Library Quick Start

Basic search strategies, step by step

Search Strategy: Step by Step

Search is an iterative process. Most likely, you will need to modify your strategy a few times based on your search results and where you are searching.

1. Summarize your topic

2. Identify concepts, and translate into keywords

3. Construct your search statement

4. Identify places to search

5. Evaluate your results

6. Keep thorough notes

7. Modify your search as needed

1. Summarize your topic

Write one or two sentences summarizing your search topic. It can be helpful to state your topic in the form of a question you want to answer.

2. Identify concepts, and translate into search terms


  • Unique terms: PTSD
  • Exact phrases: "global warming"
  • Synonyms: (education OR training)  (woman OR women OR female)
  • Multiple meanings: cloud, virus
  • Word stems: lead* finds leads, leader, leadership
    Usually (*) but sometimes (!). Check the Search Help within the database.
  • Different spellings: defen*e finds defense or defence
    ​Usually (*) but sometimes (?). Check the Search Help within the database.
  • Terms to exclude: NOT security excludes the term, security
  • Broader or narrower terms in case you get too few or too many results (geographic, date range, etc.)

3. Construct your search statement


You will most likely modify these repeatedly as you learn what works and what doesn’t. Remember to look for Advanced Search features and filtering too!

Use AND, OR, NOT operators as needed in ALL CAPS.

  • OR: found item will have either of the terms
    Surround the terms with parentheses.

  • AND: found item must have both terms
    Nowadays, no need to type it. It’s usually assumed, or it’s built into the search drop down menus.

  • NOT: found item will only have the first term
    Surround the terms with parentheses.

Boolean diagram

Example Search Statement
  Concept 1 military
AND Concept 2 (ethics OR morals)
AND Concept 3 (education OR training)
AND Concept 4 lead*

4. Identify places to search

5. Evaluate your results

Helpful guidelines for evaluating information, especially if it doesn't come from a library database.

6. Keep thorough notes

Where you looked, new terms you discovered, what search strategies worked/didn't work, etc.

Example Notes
Date Database/Source Search String Useful? Y/N/Comments

7. Modify your search as needed


Search is an iterative process. Modify your search strategy as needed.

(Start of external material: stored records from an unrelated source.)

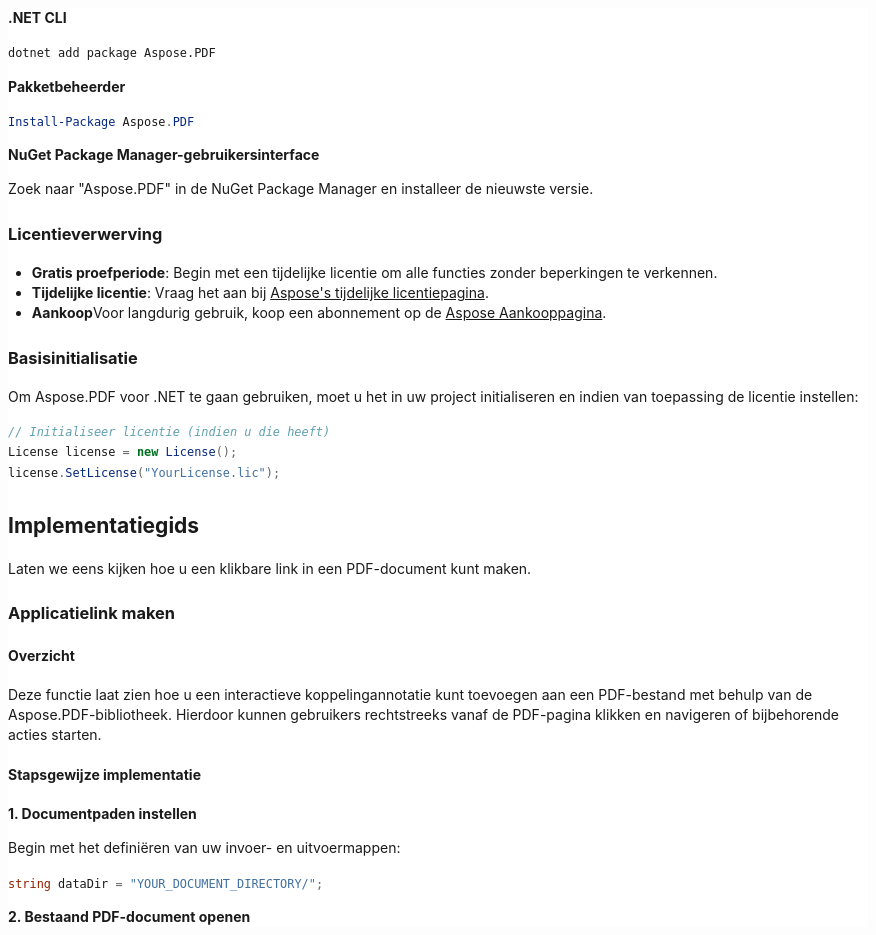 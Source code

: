 **.NET CLI**
```bash
dotnet add package Aspose.PDF
```

**Pakketbeheerder**
```powershell
Install-Package Aspose.PDF
```

**NuGet Package Manager-gebruikersinterface**

Zoek naar "Aspose.PDF" in de NuGet Package Manager en installeer de nieuwste versie.

### Licentieverwerving

- **Gratis proefperiode**: Begin met een tijdelijke licentie om alle functies zonder beperkingen te verkennen.
- **Tijdelijke licentie**: Vraag het aan bij [Aspose's tijdelijke licentiepagina](https://purchase.aspose.com/temporary-license/).
- **Aankoop**Voor langdurig gebruik, koop een abonnement op de [Aspose Aankooppagina](https://purchase.aspose.com/buy).

### Basisinitialisatie

Om Aspose.PDF voor .NET te gaan gebruiken, moet u het in uw project initialiseren en indien van toepassing de licentie instellen:

```csharp
// Initialiseer licentie (indien u die heeft)
License license = new License();
license.SetLicense("YourLicense.lic");
```

## Implementatiegids

Laten we eens kijken hoe u een klikbare link in een PDF-document kunt maken.

### Applicatielink maken

#### Overzicht

Deze functie laat zien hoe u een interactieve koppelingannotatie kunt toevoegen aan een PDF-bestand met behulp van de Aspose.PDF-bibliotheek. Hierdoor kunnen gebruikers rechtstreeks vanaf de PDF-pagina klikken en navigeren of bijbehorende acties starten.

#### Stapsgewijze implementatie

**1. Documentpaden instellen**

Begin met het definiëren van uw invoer- en uitvoermappen:

```csharp
string dataDir = "YOUR_DOCUMENT_DIRECTORY/";
```

**2. Bestaand PDF-document openen**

Get the quick guide to literature reviews

Quick guide to literature reviews

Ways to Approach the Research Process and Refine Your Search Results

You can approach the research process in a couple of different ways: pearl growing or onion peeling. We recommend both. Avoid cherry picking.

Pearl Growing Onion Peeling Cherry Picking
pearl onion cherries

Like the accumulating layers of a pearl, when you have one or a few highly relevant sources, you can leverage it to find more relevant items. Look for:

  • a "cited by" link
  • a list of references
  • keywords or descriptors
  • a related items list
Like peeling back the layers of an onion, when you have a large results set, you can use filters to remove irrelevant items from your list.

Like picking ripe cherries from a tree, you may be tempted to only select sources that support your thesis, ignoring those that may contradict your claim. 

Resist this temptation because then your literature review may be unbalanced, and you may overlook gaps in the body of knowledge or areas where your research would have the most impact.